> _TASK INSTRUCTIONS_
Here the job is to copy the data exactly and to exclude every image from it.
[DATA RECORDS]
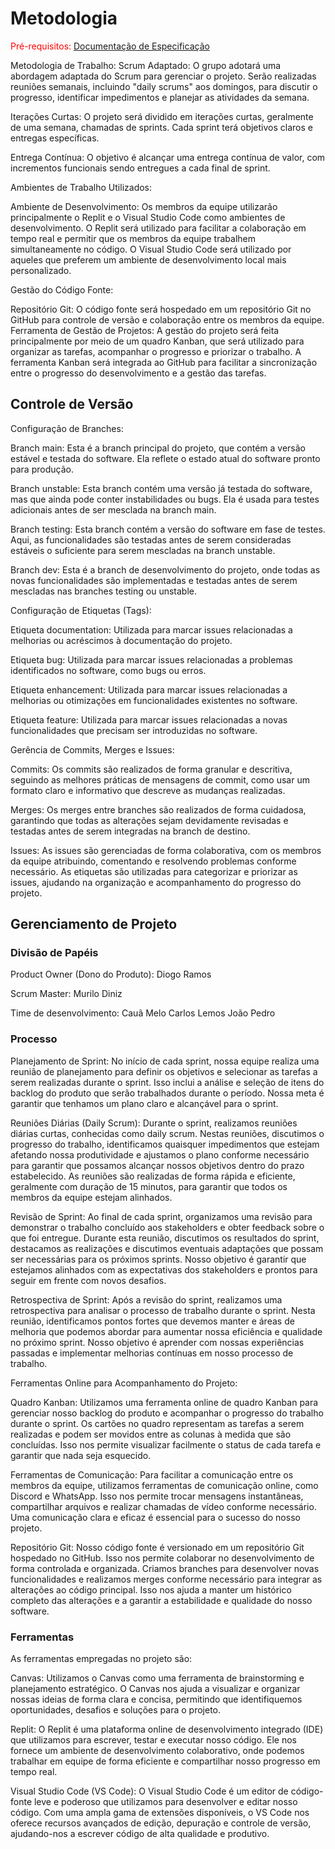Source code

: 
# Metodologia

<span style="color:red">Pré-requisitos: <a href="2-Especificação do Projeto.md"> Documentação de Especificação</a></span>

Metodologia de Trabalho:
Scrum Adaptado:
O grupo adotará uma abordagem adaptada do Scrum para gerenciar o projeto. Serão realizadas reuniões semanais, incluindo "daily scrums" aos domingos, para discutir o progresso, identificar impedimentos e planejar as atividades da semana.

Iterações Curtas:
O projeto será dividido em iterações curtas, geralmente de uma semana, chamadas de sprints. Cada sprint terá objetivos claros e entregas específicas.

Entrega Contínua:
O objetivo é alcançar uma entrega contínua de valor, com incrementos funcionais sendo entregues a cada final de sprint.

Ambientes de Trabalho Utilizados:

Ambiente de Desenvolvimento:
Os membros da equipe utilizarão principalmente o Replit e o Visual Studio Code como ambientes de desenvolvimento. O Replit será utilizado para facilitar a colaboração em tempo real e permitir que os membros da equipe trabalhem simultaneamente no código. O Visual Studio Code será utilizado por aqueles que preferem um ambiente de desenvolvimento local mais personalizado.

Gestão do Código Fonte:

Repositório Git:
O código fonte será hospedado em um repositório Git no GitHub para controle de versão e colaboração entre os membros da equipe.
Ferramenta de Gestão de Projetos:
A gestão do projeto será feita principalmente por meio de um quadro Kanban, que será utilizado para organizar as tarefas, acompanhar o progresso e priorizar o trabalho. A ferramenta Kanban será integrada ao GitHub para facilitar a sincronização entre o progresso do desenvolvimento e a gestão das tarefas.

## Controle de Versão

Configuração de Branches:

Branch main:
Esta é a branch principal do projeto, que contém a versão estável e testada do software. Ela reflete o estado atual do software pronto para produção.

Branch unstable:
Esta branch contém uma versão já testada do software, mas que ainda pode conter instabilidades ou bugs. Ela é usada para testes adicionais antes de ser mesclada na branch main.

Branch testing:
Esta branch contém a versão do software em fase de testes. Aqui, as funcionalidades são testadas antes de serem consideradas estáveis o suficiente para serem mescladas na branch unstable.

Branch dev:
Esta é a branch de desenvolvimento do projeto, onde todas as novas funcionalidades são implementadas e testadas antes de serem mescladas nas branches testing ou unstable.

Configuração de Etiquetas (Tags):

Etiqueta documentation:
Utilizada para marcar issues relacionadas a melhorias ou acréscimos à documentação do projeto.

Etiqueta bug:
Utilizada para marcar issues relacionadas a problemas identificados no software, como bugs ou erros.

Etiqueta enhancement:
Utilizada para marcar issues relacionadas a melhorias ou otimizações em funcionalidades existentes no software.

Etiqueta feature:
Utilizada para marcar issues relacionadas a novas funcionalidades que precisam ser introduzidas no software.

Gerência de Commits, Merges e Issues:

Commits:
Os commits são realizados de forma granular e descritiva, seguindo as melhores práticas de mensagens de commit, como usar um formato claro e informativo que descreve as mudanças realizadas.

Merges:
Os merges entre branches são realizados de forma cuidadosa, garantindo que todas as alterações sejam devidamente revisadas e testadas antes de serem integradas na branch de destino.

Issues:
As issues são gerenciadas de forma colaborativa, com os membros da equipe atribuindo, comentando e resolvendo problemas conforme necessário. As etiquetas são utilizadas para categorizar e priorizar as issues, ajudando na organização e acompanhamento do progresso do projeto.

## Gerenciamento de Projeto

### Divisão de Papéis

Product Owner (Dono do Produto):
Diogo Ramos

Scrum Master:
Murilo Diniz

Time de desenvolvimento:
Cauã Melo
Carlos Lemos
João Pedro 

### Processo

Planejamento de Sprint:
No início de cada sprint, nossa equipe realiza uma reunião de planejamento para definir os objetivos e selecionar as tarefas a serem realizadas durante o sprint. Isso inclui a análise e seleção de itens do backlog do produto que serão trabalhados durante o período. Nossa meta é garantir que tenhamos um plano claro e alcançável para o sprint.

Reuniões Diárias (Daily Scrum):
Durante o sprint, realizamos reuniões diárias curtas, conhecidas como daily scrum. Nestas reuniões, discutimos o progresso do trabalho, identificamos quaisquer impedimentos que estejam afetando nossa produtividade e ajustamos o plano conforme necessário para garantir que possamos alcançar nossos objetivos dentro do prazo estabelecido. As reuniões são realizadas de forma rápida e eficiente, geralmente com duração de 15 minutos, para garantir que todos os membros da equipe estejam alinhados.

Revisão de Sprint:
Ao final de cada sprint, organizamos uma revisão para demonstrar o trabalho concluído aos stakeholders e obter feedback sobre o que foi entregue. Durante esta reunião, discutimos os resultados do sprint, destacamos as realizações e discutimos eventuais adaptações que possam ser necessárias para os próximos sprints. Nosso objetivo é garantir que estejamos alinhados com as expectativas dos stakeholders e prontos para seguir em frente com novos desafios.

Retrospectiva de Sprint:
Após a revisão do sprint, realizamos uma retrospectiva para analisar o processo de trabalho durante o sprint. Nesta reunião, identificamos pontos fortes que devemos manter e áreas de melhoria que podemos abordar para aumentar nossa eficiência e qualidade no próximo sprint. Nosso objetivo é aprender com nossas experiências passadas e implementar melhorias contínuas em nosso processo de trabalho.

Ferramentas Online para Acompanhamento do Projeto:

Quadro Kanban:
Utilizamos uma ferramenta online de quadro Kanban para gerenciar nosso backlog do produto e acompanhar o progresso do trabalho durante o sprint. Os cartões no quadro representam as tarefas a serem realizadas e podem ser movidos entre as colunas à medida que são concluídas. Isso nos permite visualizar facilmente o status de cada tarefa e garantir que nada seja esquecido.

Ferramentas de Comunicação:
Para facilitar a comunicação entre os membros da equipe, utilizamos ferramentas de comunicação online, como Discord e WhatsApp. Isso nos permite trocar mensagens instantâneas, compartilhar arquivos e realizar chamadas de vídeo conforme necessário. Uma comunicação clara e eficaz é essencial para o sucesso do nosso projeto.

Repositório Git:
Nosso código fonte é versionado em um repositório Git hospedado no GitHub. Isso nos permite colaborar no desenvolvimento de forma controlada e organizada. Criamos branches para desenvolver novas funcionalidades e realizamos merges conforme necessário para integrar as alterações ao código principal. Isso nos ajuda a manter um histórico completo das alterações e a garantir a estabilidade e qualidade do nosso software.

### Ferramentas

As ferramentas empregadas no projeto são:

Canvas:
Utilizamos o Canvas como uma ferramenta de brainstorming e planejamento estratégico. O Canvas nos ajuda a visualizar e organizar nossas ideias de forma clara e concisa, permitindo que identifiquemos oportunidades, desafios e soluções para o projeto.

Replit:
O Replit é uma plataforma online de desenvolvimento integrado (IDE) que utilizamos para escrever, testar e executar nosso código. Ele nos fornece um ambiente de desenvolvimento colaborativo, onde podemos trabalhar em equipe de forma eficiente e compartilhar nosso progresso em tempo real.

Visual Studio Code (VS Code):
O Visual Studio Code é um editor de código-fonte leve e poderoso que utilizamos para desenvolver e editar nosso código. Com uma ampla gama de extensões disponíveis, o VS Code nos oferece recursos avançados de edição, depuração e controle de versão, ajudando-nos a escrever código de alta qualidade e produtivo.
[/DATA RECORDS]
> _SOLUTION TO THIS EXERCISE_
Source code

: 
# Metodologia

<span style="color:red">Pré-requisitos: <a href="2-Especificação do Projeto.md"> Documentação de Especificação</a></span>

Metodologia de Trabalho:
Scrum Adaptado:
O grupo adotará uma abordagem adaptada do Scrum para gerenciar o projeto. Serão realizadas reuniões semanais, incluindo "daily scrums" aos domingos, para discutir o progresso, identificar impedimentos e planejar as atividades da semana.

Iterações Curtas:
O projeto será dividido em iterações curtas, geralmente de uma semana, chamadas de sprints. Cada sprint terá objetivos claros e entregas específicas.

Entrega Contínua:
O objetivo é alcançar uma entrega contínua de valor, com incrementos funcionais sendo entregues a cada final de sprint.

Ambientes de Trabalho Utilizados:

Ambiente de Desenvolvimento:
Os membros da equipe utilizarão principalmente o Replit e o Visual Studio Code como ambientes de desenvolvimento. O Replit será utilizado para facilitar a colaboração em tempo real e permitir que os membros da equipe trabalhem simultaneamente no código. O Visual Studio Code será utilizado por aqueles que preferem um ambiente de desenvolvimento local mais personalizado.

Gestão do Código Fonte:

Repositório Git:
O código fonte será hospedado em um repositório Git no GitHub para controle de versão e colaboração entre os membros da equipe.
Ferramenta de Gestão de Projetos:
A gestão do projeto será feita principalmente por meio de um quadro Kanban, que será utilizado para organizar as tarefas, acompanhar o progresso e priorizar o trabalho. A ferramenta Kanban será integrada ao GitHub para facilitar a sincronização entre o progresso do desenvolvimento e a gestão das tarefas.

## Controle de Versão

Configuração de Branches:

Branch main:
Esta é a branch principal do projeto, que contém a versão estável e testada do software. Ela reflete o estado atual do software pronto para produção.

Branch unstable:
Esta branch contém uma versão já testada do software, mas que ainda pode conter instabilidades ou bugs. Ela é usada para testes adicionais antes de ser mesclada na branch main.

Branch testing:
Esta branch contém a versão do software em fase de testes. Aqui, as funcionalidades são testadas antes de serem consideradas estáveis o suficiente para serem mescladas na branch unstable.

Branch dev:
Esta é a branch de desenvolvimento do projeto, onde todas as novas funcionalidades são implementadas e testadas antes de serem mescladas nas branches testing ou unstable.

Configuração de Etiquetas (Tags):

Etiqueta documentation:
Utilizada para marcar issues relacionadas a melhorias ou acréscimos à documentação do projeto.

Etiqueta bug:
Utilizada para marcar issues relacionadas a problemas identificados no software, como bugs ou erros.

Etiqueta enhancement:
Utilizada para marcar issues relacionadas a melhorias ou otimizações em funcionalidades existentes no software.

Etiqueta feature:
Utilizada para marcar issues relacionadas a novas funcionalidades que precisam ser introduzidas no software.

Gerência de Commits, Merges e Issues:

Commits:
Os commits são realizados de forma granular e descritiva, seguindo as melhores práticas de mensagens de commit, como usar um formato claro e informativo que descreve as mudanças realizadas.

Merges:
Os merges entre branches são realizados de forma cuidadosa, garantindo que todas as alterações sejam devidamente revisadas e testadas antes de serem integradas na branch de destino.

Issues:
As issues são gerenciadas de forma colaborativa, com os membros da equipe atribuindo, comentando e resolvendo problemas conforme necessário. As etiquetas são utilizadas para categorizar e priorizar as issues, ajudando na organização e acompanhamento do progresso do projeto.

## Gerenciamento de Projeto

### Divisão de Papéis

Product Owner (Dono do Produto):
Diogo Ramos

Scrum Master:
Murilo Diniz

Time de desenvolvimento:
Cauã Melo
Carlos Lemos
João Pedro 

### Processo

Planejamento de Sprint:
No início de cada sprint, nossa equipe realiza uma reunião de planejamento para definir os objetivos e selecionar as tarefas a serem realizadas durante o sprint. Isso inclui a análise e seleção de itens do backlog do produto que serão trabalhados durante o período. Nossa meta é garantir que tenhamos um plano claro e alcançável para o sprint.

Reuniões Diárias (Daily Scrum):
Durante o sprint, realizamos reuniões diárias curtas, conhecidas como daily scrum. Nestas reuniões, discutimos o progresso do trabalho, identificamos quaisquer impedimentos que estejam afetando nossa produtividade e ajustamos o plano conforme necessário para garantir que possamos alcançar nossos objetivos dentro do prazo estabelecido. As reuniões são realizadas de forma rápida e eficiente, geralmente com duração de 15 minutos, para garantir que todos os membros da equipe estejam alinhados.

Revisão de Sprint:
Ao final de cada sprint, organizamos uma revisão para demonstrar o trabalho concluído aos stakeholders e obter feedback sobre o que foi entregue. Durante esta reunião, discutimos os resultados do sprint, destacamos as realizações e discutimos eventuais adaptações que possam ser necessárias para os próximos sprints. Nosso objetivo é garantir que estejamos alinhados com as expectativas dos stakeholders e prontos para seguir em frente com novos desafios.

Retrospectiva de Sprint:
Após a revisão do sprint, realizamos uma retrospectiva para analisar o processo de trabalho durante o sprint. Nesta reunião, identificamos pontos fortes que devemos manter e áreas de melhoria que podemos abordar para aumentar nossa eficiência e qualidade no próximo sprint. Nosso objetivo é aprender com nossas experiências passadas e implementar melhorias contínuas em nosso processo de trabalho.

Ferramentas Online para Acompanhamento do Projeto:

Quadro Kanban:
Utilizamos uma ferramenta online de quadro Kanban para gerenciar nosso backlog do produto e acompanhar o progresso do trabalho durante o sprint. Os cartões no quadro representam as tarefas a serem realizadas e podem ser movidos entre as colunas à medida que são concluídas. Isso nos permite visualizar facilmente o status de cada tarefa e garantir que nada seja esquecido.

Ferramentas de Comunicação:
Para facilitar a comunicação entre os membros da equipe, utilizamos ferramentas de comunicação online, como Discord e WhatsApp. Isso nos permite trocar mensagens instantâneas, compartilhar arquivos e realizar chamadas de vídeo conforme necessário. Uma comunicação clara e eficaz é essencial para o sucesso do nosso projeto.

Repositório Git:
Nosso código fonte é versionado em um repositório Git hospedado no GitHub. Isso nos permite colaborar no desenvolvimento de forma controlada e organizada. Criamos branches para desenvolver novas funcionalidades e realizamos merges conforme necessário para integrar as alterações ao código principal. Isso nos ajuda a manter um histórico completo das alterações e a garantir a estabilidade e qualidade do nosso software.

### Ferramentas

As ferramentas empregadas no projeto são:

Canvas:
Utilizamos o Canvas como uma ferramenta de brainstorming e planejamento estratégico. O Canvas nos ajuda a visualizar e organizar nossas ideias de forma clara e concisa, permitindo que identifiquemos oportunidades, desafios e soluções para o projeto.

Replit:
O Replit é uma plataforma online de desenvolvimento integrado (IDE) que utilizamos para escrever, testar e executar nosso código. Ele nos fornece um ambiente de desenvolvimento colaborativo, onde podemos trabalhar em equipe de forma eficiente e compartilhar nosso progresso em tempo real.

Visual Studio Code (VS Code):
O Visual Studio Code é um editor de código-fonte leve e poderoso que utilizamos para desenvolver e editar nosso código. Com uma ampla gama de extensões disponíveis, o VS Code nos oferece recursos avançados de edição, depuração e controle de versão, ajudando-nos a escrever código de alta qualidade e produtivo.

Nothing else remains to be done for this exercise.